16
votes

If one wants to fill in missing values of a variable based on previous/posterior non NA observation within a group, the data.table command is

setkey(DT,id,date)
DT[, value_filled_in := DT[!is.na(value), list(id, date, value)][DT[, list(id, date)], value, roll = TRUE]]

which is quite complex. It's a shame since roll is a very fast and powerful option (esp compared with applying a function such as zoo::na.locf within each group)

I can write a convenience function to fill in missing values

   fill_na <-  function(x , by = NULL, roll =TRUE , rollends= if (roll=="nearest") c(TRUE,TRUE)
             else if (roll>=0) c(FALSE,TRUE)
             else c(TRUE,FALSE)){
    id <- seq_along(x)
    if (is.null(by)){
      DT <- data.table("x" = x, "id" = id, key = "id") 
      return(DT[!is.na(x)][DT[, list(id)], x, roll = roll, rollends = rollends, allow.cartesian = TRUE])

    } else{
      DT <- data.table("x" = x, "by" = by, "id" = id, key = c("by", "id")) 
      return(DT[!is.na(x)][DT[, list(by, id)], x, roll = roll, rollends = rollends, allow.cartesian = TRUE])
    }
  }

And then write

setkey(DT,id, date)
DT[, value_filled_in := fill_na(value, by = id)]

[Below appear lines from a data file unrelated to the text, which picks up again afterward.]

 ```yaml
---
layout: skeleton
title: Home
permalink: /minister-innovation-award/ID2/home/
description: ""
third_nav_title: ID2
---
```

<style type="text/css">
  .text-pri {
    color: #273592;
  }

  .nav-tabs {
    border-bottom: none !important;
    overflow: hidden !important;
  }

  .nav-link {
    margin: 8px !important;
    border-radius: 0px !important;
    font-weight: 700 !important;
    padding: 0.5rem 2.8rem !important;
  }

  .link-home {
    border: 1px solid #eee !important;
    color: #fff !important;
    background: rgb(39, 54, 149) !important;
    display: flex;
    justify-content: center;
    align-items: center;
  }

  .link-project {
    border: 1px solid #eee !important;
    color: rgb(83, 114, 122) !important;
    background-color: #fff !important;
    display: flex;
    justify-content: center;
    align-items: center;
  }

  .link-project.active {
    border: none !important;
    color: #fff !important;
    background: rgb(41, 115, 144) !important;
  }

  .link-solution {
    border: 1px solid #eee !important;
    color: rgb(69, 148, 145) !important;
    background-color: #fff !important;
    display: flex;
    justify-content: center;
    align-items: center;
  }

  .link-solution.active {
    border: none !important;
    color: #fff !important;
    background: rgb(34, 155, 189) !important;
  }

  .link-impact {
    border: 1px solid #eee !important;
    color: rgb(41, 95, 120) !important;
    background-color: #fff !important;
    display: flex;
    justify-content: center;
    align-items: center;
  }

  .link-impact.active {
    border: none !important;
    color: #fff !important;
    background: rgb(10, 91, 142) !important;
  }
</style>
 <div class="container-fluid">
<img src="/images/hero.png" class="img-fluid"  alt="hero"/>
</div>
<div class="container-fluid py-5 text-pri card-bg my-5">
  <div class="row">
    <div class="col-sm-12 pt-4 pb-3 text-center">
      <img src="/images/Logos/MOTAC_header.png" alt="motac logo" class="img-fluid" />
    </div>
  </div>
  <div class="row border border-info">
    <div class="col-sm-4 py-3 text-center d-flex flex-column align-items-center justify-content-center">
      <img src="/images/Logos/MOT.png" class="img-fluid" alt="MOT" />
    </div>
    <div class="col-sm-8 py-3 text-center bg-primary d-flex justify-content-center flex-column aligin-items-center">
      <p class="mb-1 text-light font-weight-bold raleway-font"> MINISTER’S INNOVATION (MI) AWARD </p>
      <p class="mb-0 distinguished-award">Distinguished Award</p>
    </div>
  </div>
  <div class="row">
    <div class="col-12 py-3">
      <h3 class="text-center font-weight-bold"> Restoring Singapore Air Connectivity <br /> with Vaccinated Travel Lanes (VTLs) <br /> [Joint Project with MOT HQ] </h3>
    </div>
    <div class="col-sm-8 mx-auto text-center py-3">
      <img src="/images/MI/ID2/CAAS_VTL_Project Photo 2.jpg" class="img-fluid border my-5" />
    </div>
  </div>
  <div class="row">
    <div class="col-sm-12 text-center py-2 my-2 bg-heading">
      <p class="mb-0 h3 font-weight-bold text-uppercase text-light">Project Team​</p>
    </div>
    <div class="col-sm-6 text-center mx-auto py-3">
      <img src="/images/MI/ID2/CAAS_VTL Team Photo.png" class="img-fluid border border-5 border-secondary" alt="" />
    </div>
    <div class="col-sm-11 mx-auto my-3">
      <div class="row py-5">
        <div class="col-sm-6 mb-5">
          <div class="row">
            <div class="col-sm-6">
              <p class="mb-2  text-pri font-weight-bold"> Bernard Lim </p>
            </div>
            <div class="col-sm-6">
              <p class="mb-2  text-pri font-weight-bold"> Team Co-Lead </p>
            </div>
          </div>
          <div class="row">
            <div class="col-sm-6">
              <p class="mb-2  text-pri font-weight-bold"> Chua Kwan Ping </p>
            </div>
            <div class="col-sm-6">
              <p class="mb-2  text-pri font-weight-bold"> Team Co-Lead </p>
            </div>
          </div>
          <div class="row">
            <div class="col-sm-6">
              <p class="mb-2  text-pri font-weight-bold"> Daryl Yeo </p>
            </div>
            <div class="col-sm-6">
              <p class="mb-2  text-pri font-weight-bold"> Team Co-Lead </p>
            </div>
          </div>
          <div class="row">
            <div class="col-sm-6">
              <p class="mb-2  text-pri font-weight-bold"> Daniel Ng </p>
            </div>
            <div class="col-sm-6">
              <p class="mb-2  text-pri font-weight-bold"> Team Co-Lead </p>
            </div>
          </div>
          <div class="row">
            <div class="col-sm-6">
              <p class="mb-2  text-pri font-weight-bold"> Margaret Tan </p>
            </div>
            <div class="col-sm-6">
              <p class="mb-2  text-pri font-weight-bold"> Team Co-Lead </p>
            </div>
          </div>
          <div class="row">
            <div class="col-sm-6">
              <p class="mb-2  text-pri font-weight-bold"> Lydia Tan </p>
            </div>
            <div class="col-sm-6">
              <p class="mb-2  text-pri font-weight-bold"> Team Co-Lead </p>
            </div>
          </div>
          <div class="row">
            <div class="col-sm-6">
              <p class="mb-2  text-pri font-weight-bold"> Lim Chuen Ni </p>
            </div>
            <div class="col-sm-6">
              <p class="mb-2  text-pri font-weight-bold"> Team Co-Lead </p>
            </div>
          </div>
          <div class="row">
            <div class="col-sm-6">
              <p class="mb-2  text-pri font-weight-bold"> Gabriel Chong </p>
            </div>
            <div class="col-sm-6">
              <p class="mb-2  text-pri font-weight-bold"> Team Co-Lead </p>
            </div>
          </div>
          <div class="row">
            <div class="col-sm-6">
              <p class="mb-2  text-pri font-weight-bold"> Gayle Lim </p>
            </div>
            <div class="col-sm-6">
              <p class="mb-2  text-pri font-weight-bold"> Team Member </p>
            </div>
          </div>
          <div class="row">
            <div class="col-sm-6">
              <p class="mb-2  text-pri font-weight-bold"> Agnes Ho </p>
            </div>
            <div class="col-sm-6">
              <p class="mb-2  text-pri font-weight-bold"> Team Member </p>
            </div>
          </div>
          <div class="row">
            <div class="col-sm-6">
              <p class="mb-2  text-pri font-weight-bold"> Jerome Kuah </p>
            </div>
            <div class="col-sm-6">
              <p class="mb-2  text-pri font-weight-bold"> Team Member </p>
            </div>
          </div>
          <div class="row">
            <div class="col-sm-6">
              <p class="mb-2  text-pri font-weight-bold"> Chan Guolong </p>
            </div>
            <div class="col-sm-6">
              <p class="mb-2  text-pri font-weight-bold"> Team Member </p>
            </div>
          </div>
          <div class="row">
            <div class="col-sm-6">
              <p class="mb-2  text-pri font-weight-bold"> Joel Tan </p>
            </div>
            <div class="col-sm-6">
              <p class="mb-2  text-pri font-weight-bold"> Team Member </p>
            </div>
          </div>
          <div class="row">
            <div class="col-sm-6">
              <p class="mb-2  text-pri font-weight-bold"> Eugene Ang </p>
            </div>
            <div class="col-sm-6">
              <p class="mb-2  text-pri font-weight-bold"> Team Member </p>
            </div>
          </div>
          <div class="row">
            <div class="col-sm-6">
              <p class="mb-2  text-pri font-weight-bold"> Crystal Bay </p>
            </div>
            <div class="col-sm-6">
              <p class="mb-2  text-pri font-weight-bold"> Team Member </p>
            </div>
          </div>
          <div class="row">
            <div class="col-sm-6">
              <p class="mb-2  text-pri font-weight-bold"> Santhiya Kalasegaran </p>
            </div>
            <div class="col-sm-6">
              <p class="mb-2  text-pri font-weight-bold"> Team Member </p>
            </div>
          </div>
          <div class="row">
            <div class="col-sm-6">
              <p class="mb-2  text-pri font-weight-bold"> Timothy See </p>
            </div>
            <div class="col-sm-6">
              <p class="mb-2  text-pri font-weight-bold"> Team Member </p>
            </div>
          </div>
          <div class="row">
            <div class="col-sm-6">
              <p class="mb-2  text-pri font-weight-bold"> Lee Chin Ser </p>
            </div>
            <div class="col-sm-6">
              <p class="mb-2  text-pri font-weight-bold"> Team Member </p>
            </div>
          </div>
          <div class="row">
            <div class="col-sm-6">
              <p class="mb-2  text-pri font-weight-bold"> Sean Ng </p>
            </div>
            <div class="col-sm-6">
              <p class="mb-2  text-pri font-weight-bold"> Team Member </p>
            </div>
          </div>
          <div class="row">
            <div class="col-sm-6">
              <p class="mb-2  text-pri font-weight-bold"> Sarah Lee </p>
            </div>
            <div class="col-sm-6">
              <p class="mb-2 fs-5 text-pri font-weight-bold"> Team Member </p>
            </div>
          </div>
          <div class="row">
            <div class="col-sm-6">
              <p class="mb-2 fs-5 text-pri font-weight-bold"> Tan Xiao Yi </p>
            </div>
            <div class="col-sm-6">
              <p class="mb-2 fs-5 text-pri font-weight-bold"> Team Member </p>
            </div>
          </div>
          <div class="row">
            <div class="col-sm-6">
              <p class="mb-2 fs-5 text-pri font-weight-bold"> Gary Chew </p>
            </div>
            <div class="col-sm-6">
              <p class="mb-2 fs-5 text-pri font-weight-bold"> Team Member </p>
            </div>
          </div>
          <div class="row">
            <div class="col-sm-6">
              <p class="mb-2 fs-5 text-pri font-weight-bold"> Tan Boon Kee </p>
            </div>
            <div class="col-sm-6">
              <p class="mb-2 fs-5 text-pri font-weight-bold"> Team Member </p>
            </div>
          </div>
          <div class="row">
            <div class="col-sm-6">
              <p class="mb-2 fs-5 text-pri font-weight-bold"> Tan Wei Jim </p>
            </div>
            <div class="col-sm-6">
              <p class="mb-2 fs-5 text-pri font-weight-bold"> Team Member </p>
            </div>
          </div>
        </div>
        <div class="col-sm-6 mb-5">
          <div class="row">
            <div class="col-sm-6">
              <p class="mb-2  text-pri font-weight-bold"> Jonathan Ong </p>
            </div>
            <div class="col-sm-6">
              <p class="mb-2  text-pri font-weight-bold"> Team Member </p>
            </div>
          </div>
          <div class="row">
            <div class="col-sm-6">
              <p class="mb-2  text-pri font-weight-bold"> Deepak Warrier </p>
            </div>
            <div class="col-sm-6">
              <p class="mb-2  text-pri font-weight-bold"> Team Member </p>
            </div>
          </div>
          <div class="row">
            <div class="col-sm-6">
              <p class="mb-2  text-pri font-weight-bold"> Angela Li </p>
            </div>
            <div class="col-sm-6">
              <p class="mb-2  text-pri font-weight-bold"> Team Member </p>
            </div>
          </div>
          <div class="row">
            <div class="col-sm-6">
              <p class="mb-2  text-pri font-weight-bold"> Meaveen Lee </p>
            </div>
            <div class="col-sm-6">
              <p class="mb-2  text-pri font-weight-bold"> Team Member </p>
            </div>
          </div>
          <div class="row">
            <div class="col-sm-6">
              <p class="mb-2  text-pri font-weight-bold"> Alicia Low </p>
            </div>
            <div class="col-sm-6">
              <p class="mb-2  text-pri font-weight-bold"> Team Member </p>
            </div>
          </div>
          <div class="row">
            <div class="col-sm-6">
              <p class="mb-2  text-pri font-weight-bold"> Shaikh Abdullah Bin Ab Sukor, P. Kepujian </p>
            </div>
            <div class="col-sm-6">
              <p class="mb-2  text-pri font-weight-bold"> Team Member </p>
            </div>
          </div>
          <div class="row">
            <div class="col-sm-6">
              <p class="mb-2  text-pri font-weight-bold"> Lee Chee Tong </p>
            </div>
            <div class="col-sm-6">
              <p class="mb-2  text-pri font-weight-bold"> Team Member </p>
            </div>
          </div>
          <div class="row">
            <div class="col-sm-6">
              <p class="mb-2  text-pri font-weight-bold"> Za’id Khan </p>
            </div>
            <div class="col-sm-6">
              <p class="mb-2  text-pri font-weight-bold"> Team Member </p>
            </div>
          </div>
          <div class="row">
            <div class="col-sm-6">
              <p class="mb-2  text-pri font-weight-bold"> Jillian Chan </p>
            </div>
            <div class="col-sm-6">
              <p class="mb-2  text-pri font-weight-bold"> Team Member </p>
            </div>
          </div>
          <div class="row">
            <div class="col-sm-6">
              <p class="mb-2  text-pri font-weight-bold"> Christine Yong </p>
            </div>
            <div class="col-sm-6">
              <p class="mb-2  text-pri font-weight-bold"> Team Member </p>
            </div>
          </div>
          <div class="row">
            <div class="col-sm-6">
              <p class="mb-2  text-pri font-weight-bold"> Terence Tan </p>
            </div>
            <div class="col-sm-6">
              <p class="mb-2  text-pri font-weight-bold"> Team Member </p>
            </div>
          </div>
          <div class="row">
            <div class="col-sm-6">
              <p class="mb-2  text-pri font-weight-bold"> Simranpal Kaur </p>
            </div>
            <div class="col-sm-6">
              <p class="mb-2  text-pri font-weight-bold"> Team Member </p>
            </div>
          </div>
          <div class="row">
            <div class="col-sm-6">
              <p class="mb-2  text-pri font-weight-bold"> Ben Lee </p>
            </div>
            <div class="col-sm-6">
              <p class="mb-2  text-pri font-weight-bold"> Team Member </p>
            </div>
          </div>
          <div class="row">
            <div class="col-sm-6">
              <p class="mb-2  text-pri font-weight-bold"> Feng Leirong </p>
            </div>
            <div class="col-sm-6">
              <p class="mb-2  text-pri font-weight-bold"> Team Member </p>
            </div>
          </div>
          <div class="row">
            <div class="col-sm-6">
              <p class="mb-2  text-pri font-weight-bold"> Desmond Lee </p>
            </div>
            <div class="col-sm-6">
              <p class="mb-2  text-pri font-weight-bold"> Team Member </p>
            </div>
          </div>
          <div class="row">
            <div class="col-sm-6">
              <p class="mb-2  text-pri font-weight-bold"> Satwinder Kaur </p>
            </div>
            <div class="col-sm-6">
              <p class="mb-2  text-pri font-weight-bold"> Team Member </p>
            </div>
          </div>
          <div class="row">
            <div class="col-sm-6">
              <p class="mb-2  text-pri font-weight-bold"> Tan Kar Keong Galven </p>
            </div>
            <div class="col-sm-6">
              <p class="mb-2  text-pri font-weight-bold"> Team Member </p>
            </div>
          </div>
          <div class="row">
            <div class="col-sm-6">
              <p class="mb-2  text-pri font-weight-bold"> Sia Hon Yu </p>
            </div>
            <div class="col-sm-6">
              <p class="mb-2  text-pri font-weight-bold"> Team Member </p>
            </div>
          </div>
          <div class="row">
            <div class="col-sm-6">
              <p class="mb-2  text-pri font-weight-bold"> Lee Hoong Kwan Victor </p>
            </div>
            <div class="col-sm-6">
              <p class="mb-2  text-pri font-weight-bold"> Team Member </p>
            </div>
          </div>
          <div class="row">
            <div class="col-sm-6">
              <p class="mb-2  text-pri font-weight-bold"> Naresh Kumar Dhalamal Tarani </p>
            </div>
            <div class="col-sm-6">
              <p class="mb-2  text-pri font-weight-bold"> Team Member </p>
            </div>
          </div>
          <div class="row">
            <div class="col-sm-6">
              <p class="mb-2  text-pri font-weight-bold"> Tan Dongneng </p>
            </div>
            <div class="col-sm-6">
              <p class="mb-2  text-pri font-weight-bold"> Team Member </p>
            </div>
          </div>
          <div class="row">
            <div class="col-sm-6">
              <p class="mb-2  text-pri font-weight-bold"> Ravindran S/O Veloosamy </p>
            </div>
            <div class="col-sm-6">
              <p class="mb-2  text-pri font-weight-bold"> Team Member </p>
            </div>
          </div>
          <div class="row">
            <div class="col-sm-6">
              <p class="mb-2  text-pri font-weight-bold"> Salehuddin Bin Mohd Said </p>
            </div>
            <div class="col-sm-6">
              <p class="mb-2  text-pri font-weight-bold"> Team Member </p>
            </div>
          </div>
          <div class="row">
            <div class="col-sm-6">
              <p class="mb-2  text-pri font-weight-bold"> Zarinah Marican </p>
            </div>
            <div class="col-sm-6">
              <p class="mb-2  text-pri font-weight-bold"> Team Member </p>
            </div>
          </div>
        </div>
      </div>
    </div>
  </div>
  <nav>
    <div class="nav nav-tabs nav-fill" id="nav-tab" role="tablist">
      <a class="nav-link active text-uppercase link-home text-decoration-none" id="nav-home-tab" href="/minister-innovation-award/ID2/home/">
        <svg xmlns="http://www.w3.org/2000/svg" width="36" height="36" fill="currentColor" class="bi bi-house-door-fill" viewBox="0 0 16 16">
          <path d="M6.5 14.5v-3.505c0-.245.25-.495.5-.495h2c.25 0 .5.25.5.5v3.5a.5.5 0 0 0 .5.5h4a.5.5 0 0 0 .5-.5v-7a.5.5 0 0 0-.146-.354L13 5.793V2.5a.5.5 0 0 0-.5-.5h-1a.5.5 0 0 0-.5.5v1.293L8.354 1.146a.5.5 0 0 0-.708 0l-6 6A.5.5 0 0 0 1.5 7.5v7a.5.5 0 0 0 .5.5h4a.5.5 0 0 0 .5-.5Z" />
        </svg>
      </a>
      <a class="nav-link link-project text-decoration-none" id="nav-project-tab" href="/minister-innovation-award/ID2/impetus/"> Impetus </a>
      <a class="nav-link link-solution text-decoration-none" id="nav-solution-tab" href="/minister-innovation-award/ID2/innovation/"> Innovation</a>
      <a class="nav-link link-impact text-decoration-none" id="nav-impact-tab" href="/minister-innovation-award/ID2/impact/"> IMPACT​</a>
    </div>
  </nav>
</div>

This is not really satisfying since one would like to write

setkey(DT,id, date)
DT[, value_filled_in := fill_na(value), by = id]

However, this takes a huge amount of time to run. And, for the end-user, it is cumbersome to learn that fill_na should be called with the by option, and should not be used with data.table by. Is there an elegant solution around this?

Some speed test

N <- 2e6
set.seed(1)
DT <- data.table(
         date = sample(10, N, TRUE),
           id = sample(1e5, N, TRUE),   
        value = sample(c(NA,1:5), N, TRUE),
       value2 = sample(c(NA,1:5), N, TRUE)                   
      )
setkey(DT,id,date)
DT<- unique(DT)

system.time(DT[, filled0 := DT[!is.na(value), list(id, date, value)][DT[, list(id, date)], value, roll = TRUE]])
#> user  system elapsed 
#>  0.086   0.006   0.105 
system.time(DT[, filled1 := zoo::na.locf.default(value, na.rm = FALSE), by = id])
#> user  system elapsed 
#> 5.235   0.016   5.274 
# (lower speed and no built in option like roll=integer or roll=nearest, rollend, etc)
system.time(DT[, filled2 := fill_na(value, by = id)])
#>   user  system elapsed 
#>  0.194   0.019   0.221 
system.time(DT[, filled3 := fill_na(value), by = id])
#>    user  system elapsed 
#> 237.256   0.913 238.405 

Why don't I just use na.locf.default ? Even though the speed difference is not really important, the same issue arises for other kinds of data.table commands (those that rely on a merge by the variable in "by") - it's a shame to systematically ignore them in order to get an easier syntax. I also really like all the roll options.

2
How does the na.locf solution compare to this solution in terms of speed?GSee
Is wrapping the entire thing (a la dplyr::mutate) not an option?shadowtalker
It would be helpful if you provided code to create a sample data.table that we could use to check our results and to help with benchmarking.GSee
If you get rid of the :: call in the zoo one, it's about 30% faster for me. i.e. call na.locf.default instead of zoo::na.locf.defaultGSee
@ssdecontrol Because :: is a function and there is overhead associated with that extra function call.GSee

2 Answers

14
votes

Here's a slightly faster and more compact way of doing it (version 1.9.3+):

DT[, filled4 := DT[!is.na(value)][DT, value, roll = T]]
7
votes

There is now a native data.table way of filling missing values (as of 1.12.4).

This question spawned a github issue which was recently closed with the creation of functions nafill and setnafill. You can now use

DT[, value_filled_in := nafill(value, type = "locf")]

It is also possible to fill NA with a constant value or next observation carried back.

One difference to the approach in the question is that these functions currently only work on NA not NaN whereas is.na is TRUE for NaN - this is planned to be fixed in the next release through an extra argument.

I have no involvement with the project but I saw that although the github issue links here, there was no link the other way so I'm answering on behalf of future visitors.

Update: By default NaN is now treated same as NA.